Let me put it this way!!!. The question is interesting and important for enthusiastic golfers who wants play this game at a competitive level. The golf game is hard and requires reasonable level of lessons, lot of practice and good level of body flexibility.
Even elite pro golfers can not hit perfectly though not often. This game is very challenging and personal. The advancement in equipment has at many level eased
difficulty in playing but the individual playing golf is solely in command as to how he wants to enjoy this wonderful game. I am playing this game since I was kid. My personal situation made me divert a lot of other side of life and yet never quit it, Why?? because I worked hard on it got in the groove. I never got better than 11 handicap. Still learning how to put the ball into the hole in fewer strokes.
I’m 75, play to a 6 and hit the center of the club face most of the time. I’ve had the same swing faults for 65 years and don’t think lessons would help me much because significant swing changes require up to a year of both intensive practice plus guided or supervised practice.
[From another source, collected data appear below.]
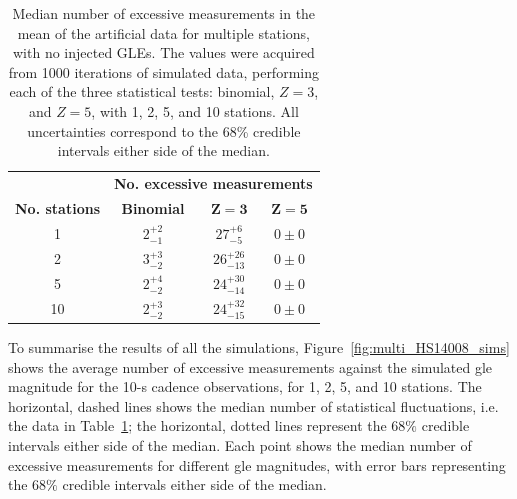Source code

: \begin{table}[ht!]
	\begin{center}
		\caption{Median number of excessive measurements in the mean of the artificial data for multiple stations, with no injected GLEs. The values were acquired from 1000 iterations of simulated data, performing each of the three statistical tests: binomial, $Z=3$, and $Z=5$, with 1, 2, 5, and 10 stations. All uncertainties correspond to the 68\% credible intervals either side of the median.}
		\label{tab:HS_14008_multi_sims_zeros}
		\begin{tabular}{c c c c}
			\hline 
			{} & \multicolumn{3}{c}{\bf No. excessive measurements} \\ 
			{\bf No. stations} & {\bf Binomial} & {\bf $\mathbf{Z=3}$} & {\bf $\mathbf{Z=5}$}  \\ 
			\hline 
			1 & $ 2^{+2}_{-1} $ & $ 27^{+6}_{-5} $ & $ 0 \pm 0 $ \\ 
			2 & $ 3^{+3}_{-2} $ & $ 26^{+26}_{-13} $ & $ 0 \pm 0 $ \\ 
			5 & $ 2^{+4}_{-2} $ & $ 24^{+30}_{-14} $ & $ 0 \pm 0 $ \\ 
			10 & $ 2^{+3}_{-2} $ & $ 24^{+32}_{-15} $ & $ 0 \pm 0 $ \\ 
			\hline 
		\end{tabular} 
	\end{center}
\end{table}
%
%

To summarise the results of all the simulations, Figure~\ref{fig:multi_HS14008_sims} shows the average number of excessive measurements against the simulated \gls{gle} magnitude for the 10-s cadence observations, for 1, 2, 5, and 10 stations. The horizontal, dashed lines shows the median number of statistical fluctuations, i.e. the data in Table~\ref{tab:HS_14008_multi_sims_zeros}; the horizontal, dotted lines represent the $68 \%$ credible intervals either side of the median. Each point shows the median number of excessive measurements for different \gls{gle} magnitudes, with error bars representing the $68 \%$ credible intervals either side of the median.


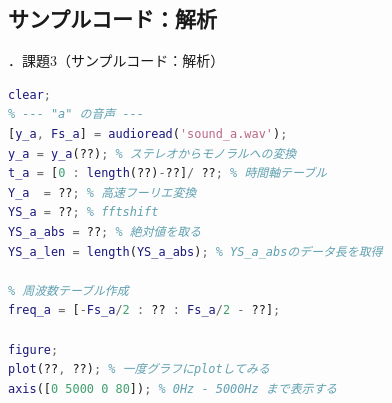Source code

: \documentclass[aspectratio=43]{beamer}
\newcommand{\showsec}{\thesection ．}
\begin{document}
\subsection{サンプルコード：解析}
\begin{frame}[t,containsverbatim]{\showsec 課題3（サンプルコード：解析）}
    \begin{lstlisting}[language=Matlab]
clear;
% --- "a" の音声 ---
[y_a, Fs_a] = audioread('sound_a.wav');
y_a = y_a(??); % ステレオからモノラルへの変換
t_a = [0 : length(??)-??]/ ??; % 時間軸テーブル
Y_a  = ??; % 高速フーリエ変換
YS_a = ??; % fftshift
YS_a_abs = ??; % 絶対値を取る
YS_a_len = length(YS_a_abs); % YS_a_absのデータ長を取得

% 周波数テーブル作成
freq_a = [-Fs_a/2 : ?? : Fs_a/2 - ??];

figure;
plot(??, ??); % 一度グラフにplotしてみる
axis([0 5000 0 80]); % 0Hz - 5000Hz まで表示する
\end{lstlisting}
\end{frame}
\end{document}
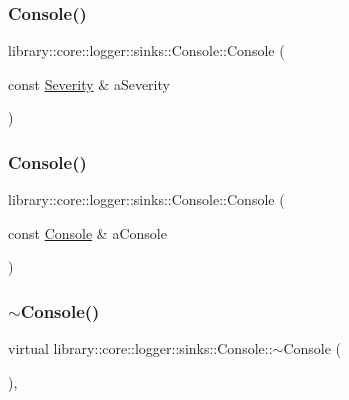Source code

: \subsubsection{\texorpdfstring{Console()}{Console()}\hspace{0.1cm}{\footnotesize\ttfamily [1/2]}}
{\footnotesize\ttfamily library\+::core\+::logger\+::sinks\+::\+Console\+::\+Console (\begin{DoxyParamCaption}\item[{const \hyperlink{namespacelibrary_1_1core_1_1logger_a35f71353edf64f68f7fe3874b01abaa8}{Severity} \&}]{a\+Severity }\end{DoxyParamCaption})}

\mbox{\label{classlibrary_1_1core_1_1logger_1_1sinks_1_1Console_a6d7feabeb113b6448d0b83d114175328}} 
\subsubsection{\texorpdfstring{Console()}{Console()}\hspace{0.1cm}{\footnotesize\ttfamily [2/2]}}
{\footnotesize\ttfamily library\+::core\+::logger\+::sinks\+::\+Console\+::\+Console (\begin{DoxyParamCaption}\item[{const \hyperlink{classlibrary_1_1core_1_1logger_1_1sinks_1_1Console}{Console} \&}]{a\+Console }\end{DoxyParamCaption})}

\mbox{\label{classlibrary_1_1core_1_1logger_1_1sinks_1_1Console_adefb4276dd98ae3d6183b4c2351f88b6}} 
\subsubsection{\texorpdfstring{$\sim$\+Console()}{~Console()}}
{\footnotesize\ttfamily virtual library\+::core\+::logger\+::sinks\+::\+Console\+::$\sim$\+Console (\begin{DoxyParamCaption}{ }\end{DoxyParamCaption})\hspace{0.3cm}{\ttfamily [override]}, {\ttfamily [virtual]}}



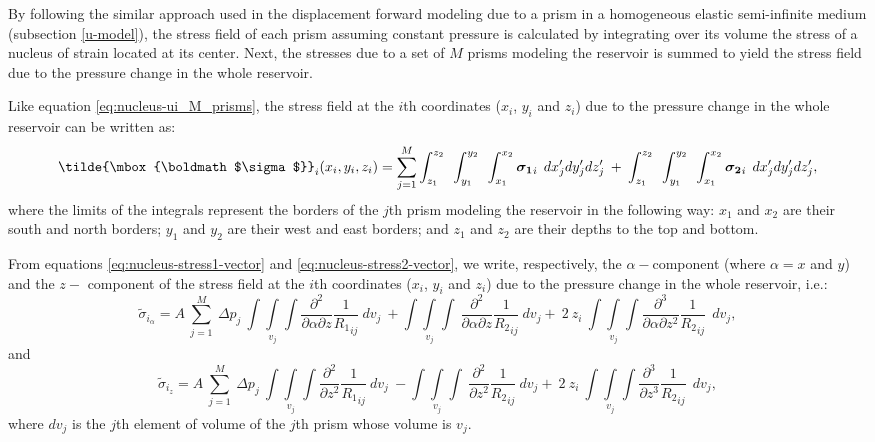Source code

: \documentclass[journal abbreviation, manuscript]{copernicus}
\begin{document}
By following the similar approach used in the displacement forward modeling due to a prism in a homogeneous elastic semi-infinite medium (subsection \ref{u-model}), the stress field of each prism assuming constant pressure is calculated by integrating over its volume the stress of a nucleus of strain located at its center. 
Next, the stresses due to a set of $M$ prisms modeling the reservoir is summed to yield the stress field  due to the pressure change in the whole reservoir.

Like equation \ref{eq:nucleus-ui_M_prisms}, the stress field at the $i$th coordinates ($x_i$, $y_i$  and $z_i$) due to the pressure change in the whole reservoir can be written as:
\begin{equation}
\tilde{\mbox{\boldmath$\sigma$}}_{i}(x_i,y_i,z_i)
= \sum_{j=1}^{M} 
\int_{z_1}^{z_2} \:\:
\int_{y_1}^{y_2} \:\: 
\int_{x_1}^{x_2} 
\mbox{\boldmath$\sigma_{1}$}_{i}\: \:  dx^{\prime}_j dy^{\prime}_j dz^{\prime}_j 
\: + \: 
\int_{z_1}^{z_2} \:\:
\int_{y_1}^{y_2} \:\: 
\int_{x_1}^{x_2} 
\mbox{\boldmath$\sigma_{2}$}_{i} \:\:  dx^{\prime}_j dy^{\prime}_j dz^{\prime}_j, 
\label{eq:nucleus-stress_M_prisms}
\end{equation}
where the limits of the integrals represent the borders of the $j$th prism modeling the reservoir in the following way: $x_1$ and $x_2$ are their south and north borders; $y_1$ and  $y_2$ are their  west and east borders;  and $z_1$ and $z_2$ are their depths to the top and bottom.


From equations \ref{eq:nucleus-stress1-vector} and \ref{eq:nucleus-stress2-vector}, we write, respectively,  the $\alpha-$component (where  $\alpha = x$ and $y$) and the $z-$ component of the stress field at the $i$th coordinates ($x_i$, $y_i$  and $z_i$) due to the pressure change in the whole reservoir, i.e.:
\begin{equation}
{\tilde{\sigma}}_{{i}_\alpha} = A \: \sum_{j=1}^{M} 
\: \Delta p_{j}  \: \int\int\limits_{v_j}\int 
\frac{\partial^{2}}{\partial \alpha \partial z} {\frac{1}{{R_1}_{ij}}} \:  dv_j 
\: +   \int\int\limits_{v_j}\int
\: \frac{\partial^{2} }{\partial \alpha \partial z} {\frac{1}{{R_2}_{ij}}}\:  dv_j
+ \: 2 \: z_{i} \:  \int\int\limits_{v_j}\int
\frac{\partial^{3}  }{\partial \alpha \partial z ^{2}} {\frac{1}{{R_2}_{ij}}}  \:\:  dv_j, 
\label{eq:stress_til_alpha}
\end{equation}
and 
\begin{equation}
{\tilde{\sigma}}_{{i}_z} = A \: \sum_{j=1}^{M} 
\: \Delta p_{j}  \: \int\int\limits_{v_j}\int 
\frac{\partial^{2}}{\partial z^{2}} {\frac{1}{{R_1}_{ij}}} \:  dv_j 
\: -   \int\int\limits_{v_j}\int
\: \frac{\partial^{2} }{\partial z^{2}} {\frac{1}{{R_2}_{ij}}}\:  dv_j
+ \: 2 \: z_{i} \:  \int\int\limits_{v_j}\int
\frac{\partial^{3}  }{\partial z ^{3}} {\frac{1}{{R_2}_{ij}}}  \:\:  dv_j, 
\label{eq:stress_til_z}
\end{equation}
where $dv_j$ is the $j$th element of volume of the $j$th prism whose volume is $v_j$.
\end{document}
Very few recreational golfers, including us club champions, are willing to devote that much time and effort to golf. We can all get better but must have realistic goals despite the necessary optimism. Short game and putting improvement are the quick and easy way to lower scores. I suspect I’m on the same page as Frank Thomas.
I know the driver technology has certainly improved over the last years, but sometimes I wonder about irons? I’ve been fitted by Ping/Hot Stix and it seems that the correct lie, length of iron, and shaft flex are much more important that “new clubs”. My old ping eye 2 + irons that fit are probably good enough for a 60 year old with a 10 handicap? I think I’ll chip and putt more and practice from 100 yards in more. Have any of you really noticed a big difference with new irons?